While everyone in the Tampa Bay area (and beyond) braced for the polar vortex, a more enjoyable and exciting extreme cold event took place in Oldsmar on Saturday, as the Tampa Bay Skating Academy played host to the Red Bull Crashed Ice Qualifier.
For the second year in a row, Tampa served as one of eight cities holding qualifying events. The competition attracted athletes from places like Texas, Massachusetts and New York to compete in a series of unconventional drills and obstacles. Jack Schram and Harrison Rigsby beat out 16 competitors to claim the two open spots from the South Region and advance to the Red Bull Crashed Ice U.S. World Championships taking place Feb. 20-22 in Minnesota — the only U.S. stop on the World Championship Tour.
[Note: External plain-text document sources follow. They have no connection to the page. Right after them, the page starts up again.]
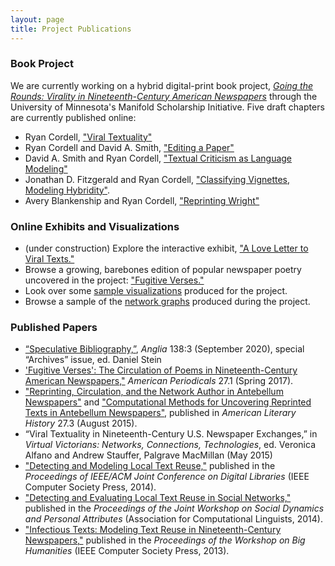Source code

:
 ```yaml
---
layout: page
title: Project Publications
---
```


### Book Project 

We are currently working on a hybrid digital-print book project, [*Going the Rounds: Virality in Nineteenth-Century American Newspapers*](https://manifold.umn.edu/projects/going-the-rounds) through the University of Minnesota's Manifold Scholarship Initiative. Five draft chapters are currently published online: 

+ Ryan Cordell, ["Viral Textuality"](https://manifold.umn.edu/read/viral-textuality)
+ Ryan Cordell and David A. Smith, ["Editing a Paper"](https://manifold.umn.edu/read/editing-a-paper)
+ David A. Smith and Ryan Cordell, ["Textual Criticism as Language Modeling"](https://manifold.umn.edu/read/untitled-883630b9-c054-44e1-91db-d053a7106ecb)
+ Jonathan D. Fitzgerald and Ryan Cordell, ["Classifying Vignettes, Modeling Hybridity"](https://manifold.umn.edu/read/untitled-bd3eb0af-fdad-4dd6-9c94-3fd15d522ab6).
+ Avery Blankenship and Ryan Cordell, ["Reprinting Wright"](https://manifold.umn.edu/read/reprinting-wright)

### Online Exhibits and Visualizations

+ (under construction) Explore the interactive exhibit, <a href="http://loveletter.viraltexts.org/neatline/fullscreen/exhibit" target="_blank">"A Love Letter to Viral Texts."</a>
+ Browse a growing, barebones edition of popular newspaper poetry uncovered in the project: <a href="http://fugitiverses.viraltexts.org/" target="_blank">"Fugitive Verses."</a>
+ Look over some [sample visualizations](/visualizations/) produced for the project.
+ Browse a sample of the <a href="http://networks.viraltexts.org/" target="_blank">network graphs</a> produced during the project.

### Published Papers

+ [“Speculative Bibliography,”](https://www.degruyter.com/view/journals/angl/138/3/article-p519.xml), _Anglia_ 138:3 (September 2020), special “Archives” issue, ed. Daniel Stein
+ ['Fugitive Verses': The Circulation of Poems in Nineteenth-Century American Newspapers,"](/2016/04/08/fugitive-verses/) <em>American Periodicals</em> 27.1 (Spring 2017).
+ <a href="http://ryancordell.org/research/reprinting-circulation-and-the-network-author-in-antebellum-newspapers/" target="_blank">"Reprinting, Circulation, and the Network Author in Antebellum Newspapers"</a> and ["Computational Methods for Uncovering Reprinted Texts in Antebellum Newspapers"](/2015/05/22/computational-methods-for-uncovering-reprinted-texts-in-antebellum-newspapers/), published in *American Literary History* 27.3 (August 2015).
+ “Viral Textuality in Nineteenth-Century U.S. Newspaper Exchanges,” in *Virtual Victorians: Networks, Connections, Technologies*, ed. Veronica Alfano and Andrew Stauffer, Palgrave MacMillan (May 2015)
+ <a href="http://www.ccs.neu.edu/home/dasmith/infect-dl-2014.pdf" target="_blank">"Detecting and Modeling Local Text Reuse,"</a> published in the *Proceedings of IEEE/ACM Joint Conference on Digital Libraries* (IEEE Computer Society Press, 2014).
+ <a href="http://www.aclweb.org/anthology/W/W14/W14-2707.pdf" target="_blank">"Detecting and Evaluating Local Text Reuse in Social Networks,"</a> published in the *Proceedings of the Joint Workshop on Social Dynamics and Personal Attributes* (Association for Computational Linguists, 2014).
+ <a href="http://www.ccs.neu.edu/home/dasmith/infect-bighum-2013.pdf" target="_blank">"Infectious Texts: Modeling Text Reuse in Nineteenth-Century Newspapers,"</a> published in the *Proceedings of the Workshop on Big Humanities* (IEEE Computer Society Press, 2013).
“I knew the competition was going to be tough, going up against college athletes like Harrison,” said Schram, who flew into town on Thursday from Austin, TX to prepare for the event.
Schram, 26, also did extensive training to prepare for the event in Lake Placid with former Olympic Speed Skater, Pat Kelly.
A member of the UCF hockey team, Rigsby, 22, entered Saturday's event with plenty of experience after having won last year’s qualifier.
“My experience at the Red Bull Crashed Ice U.S. Championships in St. Paul last year was one of the best of my life," said Rigsby, who is from Altamonte Springs, Fla. “I was excited and needed to make sure I advanced again."
Entering its fifth season of world championship competition, Red Bull Crashed Ice is a combination of ice hockey, downhill skating and boardercross featuring athletes from a variety of disciplines including ice hockey, mountain biking, alpine skiing and speed skating. In addition to US event in Saint Paul, Helsinki and Moscow will serve as other qualifying national epicenters before the big finale on March 22 in Quebec City.
The race is essentially a cross between speed skating and downhill mountain biking where athletes race at speeds approaching 40 mph down obstacle-laden tracks featuring 200-foot vertical drops and extending in length of 2,000 feet. In each race, four riders from a field of 64 jostle and sprint along a course infused with jumps, bumps and hairpin turns with the top two advancing to the next round.